TL;DR: Noma Labs discovered a critical prompt injection vulnerability within GitHub’s new Agentic Workflows, allowing an unauthenticated attacker to silently pull data from private repositories by posting a crafted GitHub Issue in a public repository belonging to the same organization as the private repositories. Noma Labs named the vulnerability GitLost.
Introduction
GitHub recently launched GitHub Agentic Workflows, pairing GitHub Actions (GitHub’s automation system for running tasks in response to repository events) with an AI agent backed by Claude or GitHub Copilot. GitHub Agentic Workflows allow teams to write their GitHub workflows in plain Markdown, and the GitHub agent reads issues, calls tools, and responds on its own.

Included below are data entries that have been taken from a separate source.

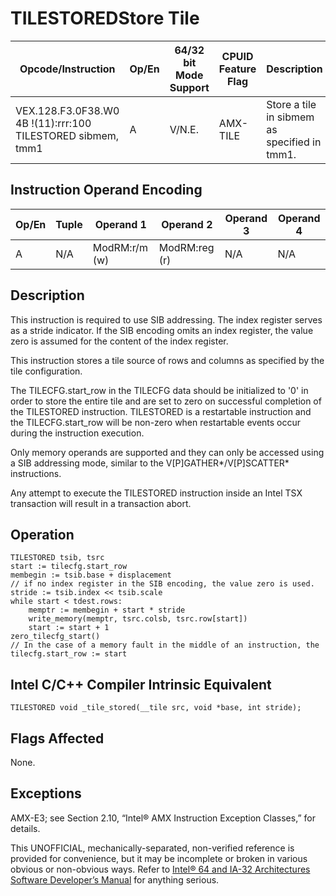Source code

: # TILESTORED**Store Tile**

| Opcode/Instruction                                          | Op/En | 64/32 bit Mode Support | CPUID Feature Flag | Description                                  |
| ----------------------------------------------------------- | ----- | ---------------------- | ------------------ | -------------------------------------------- |
| VEX.128.F3.0F38.W0 4B !(11):rrr:100 TILESTORED sibmem, tmm1 | A     | V/N.E.                 | AMX-TILE           | Store a tile in sibmem as specified in tmm1. |

## Instruction Operand Encoding

| Op/En | Tuple | Operand 1     | Operand 2     | Operand 3 | Operand 4 |
| ----- | ----- | ------------- | ------------- | --------- | --------- |
| A     | N/A   | ModRM:r/m (w) | ModRM:reg (r) | N/A       | N/A       |

## Description

This instruction is required to use SIB addressing. The index register serves as a stride indicator. If the SIB encoding omits an index register, the value zero is assumed for the content of the index register.

This instruction stores a tile source of rows and columns as specified by the tile configuration.

The TILECFG.start_row in the TILECFG data should be initialized to '0' in order to store the entire tile and are set to zero on successful completion of the TILESTORED instruction. TILESTORED is a restartable instruction and the TILECFG.start_row will be non-zero when restartable events occur during the instruction execution.

Only memory operands are supported and they can only be accessed using a SIB addressing mode, similar to the V[P]GATHER\*/V[P]SCATTER\* instructions.

Any attempt to execute the TILESTORED instruction inside an Intel TSX transaction will result in a transaction abort.

## Operation

```
TILESTORED tsib, tsrc
start := tilecfg.start_row
membegin := tsib.base + displacement
// if no index register in the SIB encoding, the value zero is used.
stride := tsib.index << tsib.scale
while start < tdest.rows:
    memptr := membegin + start * stride
    write_memory(memptr, tsrc.colsb, tsrc.row[start])
    start := start + 1
zero_tilecfg_start()
// In the case of a memory fault in the middle of an instruction, the tilecfg.start_row := start

```

## Intel C/C++ Compiler Intrinsic Equivalent

```
TILESTORED void _tile_stored(__tile src, void *base, int stride);

```

## Flags Affected

None.

## Exceptions

AMX-E3; see Section 2.10, “Intel® AMX Instruction Exception Classes,” for details.

This UNOFFICIAL, mechanically-separated, non-verified reference is provided for convenience, but it may be
incomplete or broken in various obvious or non-obvious
ways. Refer to [Intel® 64 and IA-32 Architectures Software Developer’s Manual](https://software.intel.com/en-us/download/intel-64-and-ia-32-architectures-sdm-combined-volumes-1-2a-2b-2c-2d-3a-3b-3c-3d-and-4) for anything serious.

As a vulnerability researcher with a security development background, one of the first questions that came to mind after this launch was fundamental and straightforward: What will happen when the GitHub agent reads something it should not trust?

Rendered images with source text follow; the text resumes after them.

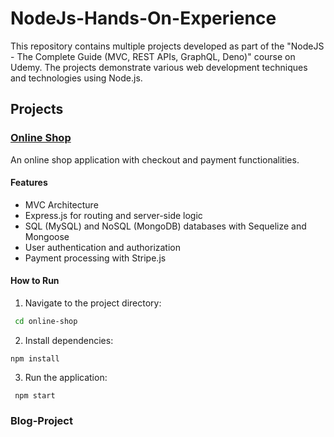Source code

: # NodeJs-Hands-On-Experience

This repository contains multiple projects developed as part of the "NodeJS - The Complete Guide (MVC, REST APIs, GraphQL, Deno)" course on Udemy. The projects demonstrate various web development techniques and technologies using Node.js.

## Projects

### [Online Shop](https://github.com/AYA-NASH/NodeJs-Hands-On-Experience/tree/main/Online-Shop)
An online shop application with checkout and payment functionalities.

#### Features
- MVC Architecture
- Express.js for routing and server-side logic
- SQL (MySQL) and NoSQL (MongoDB) databases with Sequelize and Mongoose
- User authentication and authorization
- Payment processing with Stripe.js

#### How to Run
1. Navigate to the project directory:
 ```sh
  cd online-shop
```
2. Install dependencies:
  ```
  npm install
  ```
3. Run the application:
 ```
  npm start
  ```

### Blog-Project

The answer is a textbook indirect prompt-injection attack, the kind of attack that quietly sends private data to anyone on the internet. Prompt injection is a class of attack in which an adversary hides malicious instructions inside the content read by an AI agent. That content causes the agent to follow those hidden instructions instead of the ones its operator intended.
What are GitHub Agentic Workflows?
GitHub Agentic Workflows let teams automate their interactions with code repositories using natural language. Workflows live in Markdown (.md) files, are compiled into YAML (a common configuration file format), Actions files with the .yml extension, and run with the help of an AI agent with configurable permissions. The GitHub agent can read issues, call tools, and access other repositories within an organization.
GitLost Vulnerability Overview
The root cause of the GitLost vulnerability is, by now, a familiar one in agentic AI systems: prompt injection. In most agentic prompt injection attacks, the agent treats the wrong content as a trusted source of instructions and allows itself to be misdirected or misused. This happens when the system fails to maintain a strict trust boundary between system-level directives and untrusted user data. In this specific case, any malicious actor can create a GitHub Issue and, in the issue body, hide commands in plain English that GitHub’s agent will follow.